AVAILABLE DATA:
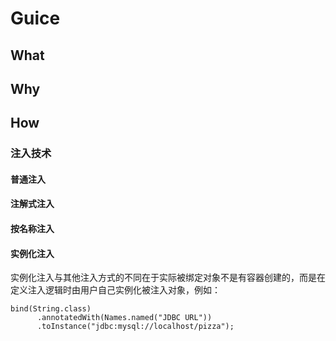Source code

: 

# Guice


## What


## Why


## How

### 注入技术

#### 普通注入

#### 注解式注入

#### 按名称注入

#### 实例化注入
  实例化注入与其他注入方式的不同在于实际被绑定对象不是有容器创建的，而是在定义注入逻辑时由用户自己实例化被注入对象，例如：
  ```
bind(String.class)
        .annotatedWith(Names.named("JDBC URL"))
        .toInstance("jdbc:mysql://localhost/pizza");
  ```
...
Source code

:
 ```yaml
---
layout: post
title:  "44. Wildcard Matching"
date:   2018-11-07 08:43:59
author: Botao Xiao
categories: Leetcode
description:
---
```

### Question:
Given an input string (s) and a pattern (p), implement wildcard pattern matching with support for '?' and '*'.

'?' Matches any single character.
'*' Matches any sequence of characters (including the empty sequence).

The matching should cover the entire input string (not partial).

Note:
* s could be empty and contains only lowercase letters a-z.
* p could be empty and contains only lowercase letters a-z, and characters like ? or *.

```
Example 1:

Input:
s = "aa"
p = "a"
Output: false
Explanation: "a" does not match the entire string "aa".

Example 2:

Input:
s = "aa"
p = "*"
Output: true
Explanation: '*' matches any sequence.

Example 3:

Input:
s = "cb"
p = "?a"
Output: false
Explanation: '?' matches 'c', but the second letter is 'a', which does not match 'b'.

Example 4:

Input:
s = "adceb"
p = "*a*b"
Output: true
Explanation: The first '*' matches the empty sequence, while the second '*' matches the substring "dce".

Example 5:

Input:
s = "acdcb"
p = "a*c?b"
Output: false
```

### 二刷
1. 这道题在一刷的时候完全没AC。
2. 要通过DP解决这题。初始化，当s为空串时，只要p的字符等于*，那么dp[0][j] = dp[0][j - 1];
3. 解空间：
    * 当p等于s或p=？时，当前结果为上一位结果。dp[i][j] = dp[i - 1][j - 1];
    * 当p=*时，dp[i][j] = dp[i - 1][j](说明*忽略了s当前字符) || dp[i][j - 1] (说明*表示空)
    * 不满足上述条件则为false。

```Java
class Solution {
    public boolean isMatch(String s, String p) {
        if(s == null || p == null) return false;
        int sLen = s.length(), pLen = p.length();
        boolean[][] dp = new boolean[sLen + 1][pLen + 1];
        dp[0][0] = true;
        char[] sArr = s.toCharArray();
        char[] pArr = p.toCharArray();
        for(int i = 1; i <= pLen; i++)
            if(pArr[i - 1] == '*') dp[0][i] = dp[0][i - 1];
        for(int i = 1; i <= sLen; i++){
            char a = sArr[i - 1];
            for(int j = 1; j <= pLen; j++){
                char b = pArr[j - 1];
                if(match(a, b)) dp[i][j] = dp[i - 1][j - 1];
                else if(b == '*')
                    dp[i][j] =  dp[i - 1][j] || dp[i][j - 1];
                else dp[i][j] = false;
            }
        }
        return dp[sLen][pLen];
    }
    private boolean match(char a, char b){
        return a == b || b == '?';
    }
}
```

ASSIGNED TASK: Within the records above, count the lines that contain "return" and give only that number.

TASK SOLUTION: 3